ウィレット、ポットスチルの形をしたバーボン

面白いボトルシリーズ。

ゆったり嘗めてごらん。
力強い飲み口から、甘く深い、幸せな余韻。
いやあ、いいバーボンだねえ…。

ウィレット ポットスチル リザーブ 47度
WILLETT POT STILL RESERVE 94 PROOF

面白いボトルでしょう。これはポットスチル、蒸留器、蒸留釜の形なんだよ。ほら、こんなのね。

このウィレット蒸留所はもう現存していません…が、どうやら蒸留が再開するみたい。現在はケンタッキー・バーボン・ディスティラーという会社に変わっています。

ウィレット蒸留所は1980年代に、大気汚染や廃棄物処理などの環境問題に対応できず蒸留所を停止。以降、過去に樽詰めした酒と、他社から供給を受けた酒をボトリングしています。ここんちがリリースしているバーボンは、

  • ノアーズ・ミル
  • ローワンズ・クリーク

が有名です。

で、「ウィレット」名義で少量リリースされたのが、今回紹介する「ウィレット ポットスチル リザーブ」。恐らく中身は、蒸留所停止前の原酒です。一杯900円。
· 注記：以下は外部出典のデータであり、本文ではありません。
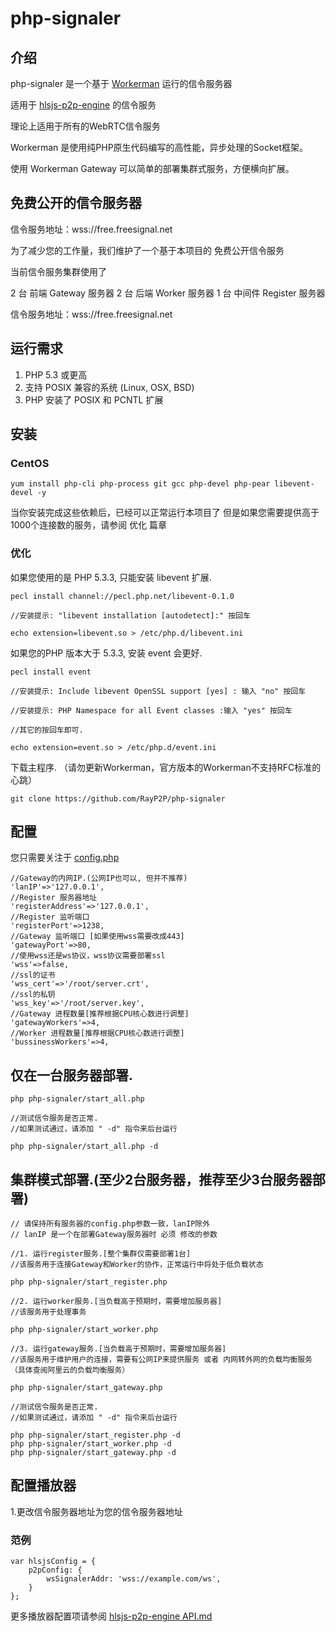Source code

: # php-signaler
## 介绍
php-signaler 是一个基于 [Workerman](https://github.com/walkor/Workerman "Workerman") 运行的信令服务器

适用于 [hlsjs-p2p-engine](https://github.com/cdnbye/hlsjs-p2p-engine "hlsjs-p2p-engine") 的信令服务

理论上适用于所有的WebRTC信令服务

Workerman 是使用纯PHP原生代码编写的高性能，异步处理的Socket框架。

使用 Workerman Gateway 可以简单的部署集群式服务，方便横向扩展。

## 免费公开的信令服务器

信令服务地址：wss://free.freesignal.net

为了减少您的工作量，我们维护了一个基于本项目的 免费公开信令服务

当前信令服务集群使用了

2 台 前端 Gateway 服务器
2 台 后端 Worker  服务器
1 台 中间件 Register 服务器

信令服务地址：wss://free.freesignal.net

## 运行需求
1. PHP 5.3 或更高
2. 支持 POSIX 兼容的系统 (Linux, OSX, BSD)
3. PHP 安装了 POSIX 和 PCNTL 扩展

## 安装
### CentOS

	yum install php-cli php-process git gcc php-devel php-pear libevent-devel -y

当你安装完成这些依赖后，已经可以正常运行本项目了
但是如果您需要提供高于1000个连接数的服务，请参阅 优化 篇章

### 优化

如果您使用的是 PHP 5.3.3, 只能安装 libevent 扩展.

	pecl install channel://pecl.php.net/libevent-0.1.0 
	
	//安装提示: "libevent installation [autodetect]:" 按回车
	
	echo extension=libevent.so > /etc/php.d/libevent.ini
	
如果您的PHP 版本大于 5.3.3, 安装 event 会更好.

	pecl install event
	
	//安装提示: Include libevent OpenSSL support [yes] : 输入 "no" 按回车
	
	//安装提示: PHP Namespace for all Event classes :输入 "yes" 按回车
	
	//其它的按回车即可.
	
	echo extension=event.so > /etc/php.d/event.ini
	
下载主程序. （请勿更新Workerman，官方版本的Workerman不支持RFC标准的心跳）

	git clone https://github.com/RayP2P/php-signaler

## 配置

您只需要关注于 [config.php](https://github.com/RayP2P/php-signaler/blob/master/config.php "config.php")
	
	//Gateway的内网IP.(公网IP也可以, 但并不推荐)
	'lanIP'=>'127.0.0.1',
	//Register 服务器地址
	'registerAddress'=>'127.0.0.1',
	//Register 监听端口
	'registerPort'=>1238,
	//Gateway 监听端口 [如果使用wss需要改成443]
	'gatewayPort'=>80,
	//使用wss还是ws协议，wss协议需要部署ssl
	'wss'=>false,
	//ssl的证书
	'wss_cert'=>'/root/server.crt',
	//ssl的私钥
	'wss_key'=>'/root/server.key',
	//Gateway 进程数量[推荐根据CPU核心数进行调整]
	'gatewayWorkers'=>4,
	//Worker 进程数量[推荐根据CPU核心数进行调整]
	'bussinessWorkers'=>4,

## 仅在一台服务器部署.
	
	php php-signaler/start_all.php
	
	//测试信令服务是否正常. 
	//如果测试通过，请添加 " -d" 指令来后台运行
	
	php php-signaler/start_all.php -d
	
## 集群模式部署.(至少2台服务器，推荐至少3台服务器部署)

	// 请保持所有服务器的config.php参数一致，lanIP除外
	// lanIP 是一个在部署Gateway服务器时 必须 修改的参数
	
	//1. 运行register服务.[整个集群仅需要部署1台]
	//该服务用于连接Gateway和Worker的协作，正常运行中将处于低负载状态
	
	php php-signaler/start_register.php
	
	//2. 运行worker服务.[当负载高于预期时，需要增加服务器]
	//该服务用于处理事务
	
	php php-signaler/start_worker.php
	
	//3. 运行gateway服务.[当负载高于预期时，需要增加服务器]
	//该服务用于维护用户的连接，需要有公网IP来提供服务 或者 内网转外网的负载均衡服务（具体查阅阿里云的负载均衡服务）
	
	php php-signaler/start_gateway.php
	
	//测试信令服务是否正常. 
	//如果测试通过，请添加 " -d" 指令来后台运行
	
	php php-signaler/start_register.php -d
	php php-signaler/start_worker.php -d
	php php-signaler/start_gateway.php -d
	
## 配置播放器

1.更改信令服务器地址为您的信令服务器地址
### 范例
	var hlsjsConfig = {
        p2pConfig: {
            wsSignalerAddr: 'wss://example.com/ws',
        }
    };
更多播放器配置项请参阅 [hlsjs-p2p-engine API.md](https://github.com/cdnbye/hlsjs-p2p-engine/blob/master/docs/%E4%B8%AD%E6%96%87/API.md "hlsjs-p2p-engine API.md")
以下、オフィシャルサイトに掲載されていたプロフィールの意訳。

The Willett family distillers brought their distilling knowredge with them from England to the American Colonies in the early 1600’s. Before coming to the colonies, they had utilized their knowledge and practiced their talents for many years. They distilled brandy in France, where the family originated. Even today, this is evidenced by “Square Willette” at the foot of Montmartre in Paris.

17世紀初頭、ウィレット一族はイングランドからアメリカ植民地へ蒸留技術を持ち込みました。アメリカへ移住する以前はフランスでブランデーの蒸留を営み、何年にもわたり技術を蓄え、実践していました。今でもフランスのモルマントルには、ウィレット・スクエアという地名が残されています。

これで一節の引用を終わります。